Tuesday, December 06, 2005

story as training for life

"How's the iceberg?" said my chiropractor Terry Dickson as he ran his thumb, hard, up the muscle beside my spine. "No--not iceberg. What was it?"

"Glacier," I said into the leather cleft of the face-pad on his treatment table. He was asking about my writing, referring to an image I gave of myself in an earlier visit.

"Oh yeah--glacier."

"Okay," I said. "Even I have a hard time telling whether I've stopped or not."

Terry laughed.

"Maybe iceberg's better," I said. "Glaciers are disappearing."

"Not this glacier I hope!"

The weather has warmed since Sunday, melting all the snow. Maybe it has also caused this glacier to lurch back into motion, since I have returned to writing these past two days. At the end of last week I solved most of the remaining structural problems with chapter 19, and now I'm typing easily, breezing it. It's all in knowing what you're writing about.

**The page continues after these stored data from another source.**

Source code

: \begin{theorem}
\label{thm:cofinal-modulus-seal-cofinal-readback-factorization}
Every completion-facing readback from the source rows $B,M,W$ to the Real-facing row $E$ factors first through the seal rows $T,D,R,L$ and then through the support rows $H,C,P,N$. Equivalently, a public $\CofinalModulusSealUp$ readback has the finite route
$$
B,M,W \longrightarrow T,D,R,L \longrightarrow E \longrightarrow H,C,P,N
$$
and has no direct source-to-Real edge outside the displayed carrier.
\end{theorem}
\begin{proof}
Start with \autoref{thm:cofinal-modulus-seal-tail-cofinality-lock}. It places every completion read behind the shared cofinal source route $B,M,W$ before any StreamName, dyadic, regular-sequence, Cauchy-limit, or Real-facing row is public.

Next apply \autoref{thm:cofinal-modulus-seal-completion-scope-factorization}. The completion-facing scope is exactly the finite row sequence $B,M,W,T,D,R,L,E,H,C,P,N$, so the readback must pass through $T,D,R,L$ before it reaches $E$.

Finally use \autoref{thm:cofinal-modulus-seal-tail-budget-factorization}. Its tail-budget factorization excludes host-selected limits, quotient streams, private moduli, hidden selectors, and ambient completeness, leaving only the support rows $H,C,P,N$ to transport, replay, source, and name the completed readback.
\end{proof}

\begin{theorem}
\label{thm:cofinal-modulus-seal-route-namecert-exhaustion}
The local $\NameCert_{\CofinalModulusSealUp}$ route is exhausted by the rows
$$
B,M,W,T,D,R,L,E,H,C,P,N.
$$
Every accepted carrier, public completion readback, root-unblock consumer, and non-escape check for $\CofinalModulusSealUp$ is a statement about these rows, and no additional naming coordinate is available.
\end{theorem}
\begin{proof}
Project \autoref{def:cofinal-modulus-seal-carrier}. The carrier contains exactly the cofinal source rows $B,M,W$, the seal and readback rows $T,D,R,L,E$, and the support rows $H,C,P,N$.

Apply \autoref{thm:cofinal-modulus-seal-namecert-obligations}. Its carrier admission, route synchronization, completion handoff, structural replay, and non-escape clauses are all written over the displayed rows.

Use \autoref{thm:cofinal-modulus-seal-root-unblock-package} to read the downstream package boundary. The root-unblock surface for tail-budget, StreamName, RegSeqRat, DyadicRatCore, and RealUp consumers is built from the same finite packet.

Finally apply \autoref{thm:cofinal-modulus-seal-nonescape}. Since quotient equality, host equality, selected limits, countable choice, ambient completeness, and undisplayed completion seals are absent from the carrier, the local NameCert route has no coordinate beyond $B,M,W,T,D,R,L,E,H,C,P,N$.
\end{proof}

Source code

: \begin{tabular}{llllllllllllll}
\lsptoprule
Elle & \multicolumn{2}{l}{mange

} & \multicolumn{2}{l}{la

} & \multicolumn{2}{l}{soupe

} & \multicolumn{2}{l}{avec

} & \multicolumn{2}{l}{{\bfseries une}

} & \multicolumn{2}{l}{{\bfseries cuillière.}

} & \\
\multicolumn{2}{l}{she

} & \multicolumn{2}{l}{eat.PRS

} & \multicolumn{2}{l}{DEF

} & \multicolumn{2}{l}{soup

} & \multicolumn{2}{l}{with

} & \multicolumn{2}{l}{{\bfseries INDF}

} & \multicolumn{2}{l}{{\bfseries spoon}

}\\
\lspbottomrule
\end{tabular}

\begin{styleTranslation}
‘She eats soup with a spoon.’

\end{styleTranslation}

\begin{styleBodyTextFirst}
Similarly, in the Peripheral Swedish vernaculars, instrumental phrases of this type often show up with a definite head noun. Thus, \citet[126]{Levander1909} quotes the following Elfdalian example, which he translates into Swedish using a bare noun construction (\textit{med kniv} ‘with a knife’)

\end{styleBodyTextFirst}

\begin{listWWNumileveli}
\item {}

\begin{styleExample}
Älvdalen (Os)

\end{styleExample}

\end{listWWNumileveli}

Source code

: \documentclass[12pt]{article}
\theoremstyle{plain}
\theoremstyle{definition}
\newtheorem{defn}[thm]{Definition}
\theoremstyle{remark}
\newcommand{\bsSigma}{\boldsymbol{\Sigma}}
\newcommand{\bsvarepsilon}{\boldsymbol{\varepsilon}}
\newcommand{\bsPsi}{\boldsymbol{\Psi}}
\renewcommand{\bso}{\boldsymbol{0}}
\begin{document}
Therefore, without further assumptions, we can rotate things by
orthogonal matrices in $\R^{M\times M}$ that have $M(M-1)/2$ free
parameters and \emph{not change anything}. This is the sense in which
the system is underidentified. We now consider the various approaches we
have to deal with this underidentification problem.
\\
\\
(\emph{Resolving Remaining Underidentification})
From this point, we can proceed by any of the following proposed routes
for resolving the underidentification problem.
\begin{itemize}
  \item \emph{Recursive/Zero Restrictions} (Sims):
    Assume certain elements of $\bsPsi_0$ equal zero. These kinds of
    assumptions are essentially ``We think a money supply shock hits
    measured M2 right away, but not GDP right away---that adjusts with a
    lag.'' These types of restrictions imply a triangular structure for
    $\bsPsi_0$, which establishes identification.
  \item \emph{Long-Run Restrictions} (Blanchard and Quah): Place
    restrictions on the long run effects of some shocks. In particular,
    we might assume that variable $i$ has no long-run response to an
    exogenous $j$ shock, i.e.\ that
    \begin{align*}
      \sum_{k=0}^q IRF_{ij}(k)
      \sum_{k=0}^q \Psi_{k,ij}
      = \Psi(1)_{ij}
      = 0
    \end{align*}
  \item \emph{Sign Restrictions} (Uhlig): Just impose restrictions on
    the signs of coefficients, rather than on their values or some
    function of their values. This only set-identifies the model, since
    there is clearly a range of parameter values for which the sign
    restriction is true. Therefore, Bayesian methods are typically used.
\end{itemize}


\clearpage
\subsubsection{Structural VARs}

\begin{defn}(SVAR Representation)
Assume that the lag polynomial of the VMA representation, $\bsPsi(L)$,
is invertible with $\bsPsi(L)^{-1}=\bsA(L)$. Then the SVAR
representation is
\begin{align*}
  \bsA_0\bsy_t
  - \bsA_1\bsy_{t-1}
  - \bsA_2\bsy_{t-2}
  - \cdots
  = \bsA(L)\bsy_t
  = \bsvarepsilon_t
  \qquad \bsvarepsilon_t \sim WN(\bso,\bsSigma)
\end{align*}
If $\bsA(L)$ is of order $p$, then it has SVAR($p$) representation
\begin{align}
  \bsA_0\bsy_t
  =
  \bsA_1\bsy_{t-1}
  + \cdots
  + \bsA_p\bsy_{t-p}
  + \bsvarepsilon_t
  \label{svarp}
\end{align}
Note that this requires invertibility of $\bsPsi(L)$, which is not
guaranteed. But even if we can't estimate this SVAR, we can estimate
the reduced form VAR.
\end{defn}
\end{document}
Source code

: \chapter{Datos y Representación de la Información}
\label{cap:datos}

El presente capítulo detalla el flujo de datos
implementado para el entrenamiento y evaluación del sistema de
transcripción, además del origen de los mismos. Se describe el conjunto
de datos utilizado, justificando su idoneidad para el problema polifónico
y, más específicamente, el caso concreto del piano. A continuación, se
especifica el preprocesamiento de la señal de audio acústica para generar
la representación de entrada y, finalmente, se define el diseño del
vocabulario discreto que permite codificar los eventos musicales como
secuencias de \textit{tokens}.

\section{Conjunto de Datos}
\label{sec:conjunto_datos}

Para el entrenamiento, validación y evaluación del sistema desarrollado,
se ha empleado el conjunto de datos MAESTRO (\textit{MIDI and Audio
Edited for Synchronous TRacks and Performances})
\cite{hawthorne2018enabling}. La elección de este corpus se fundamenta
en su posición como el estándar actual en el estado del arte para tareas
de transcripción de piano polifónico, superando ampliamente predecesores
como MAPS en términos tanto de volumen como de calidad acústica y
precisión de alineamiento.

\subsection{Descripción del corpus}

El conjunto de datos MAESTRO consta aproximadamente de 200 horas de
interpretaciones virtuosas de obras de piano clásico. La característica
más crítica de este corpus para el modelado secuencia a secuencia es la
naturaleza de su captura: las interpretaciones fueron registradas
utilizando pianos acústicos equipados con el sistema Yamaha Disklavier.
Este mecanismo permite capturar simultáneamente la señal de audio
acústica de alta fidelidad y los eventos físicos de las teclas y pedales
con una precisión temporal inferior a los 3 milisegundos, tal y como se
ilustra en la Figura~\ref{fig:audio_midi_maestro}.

I wanted to say a bit more about what I said in yesterday's post, that stories teach us about life and how to live it. By this I don't mean that stories should self-consciously give "life lessons" to readers; that is a ghastly approach to storytelling. Rather, I mean that stories intrinsically, by virtue of what they are, teach us about life.

Every story is about something, at the level of meaning. It is the meaning level of the story that attracts both the writer and the reader to it. Usually unconsciously, a writer wants to address some particular aspect of life through a story, some theme. Murder mysteries, for example, are almost always about justice. This is usually the value at stake in a story about murder (the term is from Robert McKee and his key work Story); will the protagonist catch the killer, or not--and how? The meaning of the work will be contained in whether the protagonist catches the killer, by what means, and at what cost. The killer will represent a different, competing value, like greed, or revenge. The story then is (among other things) a mythical contest between these values.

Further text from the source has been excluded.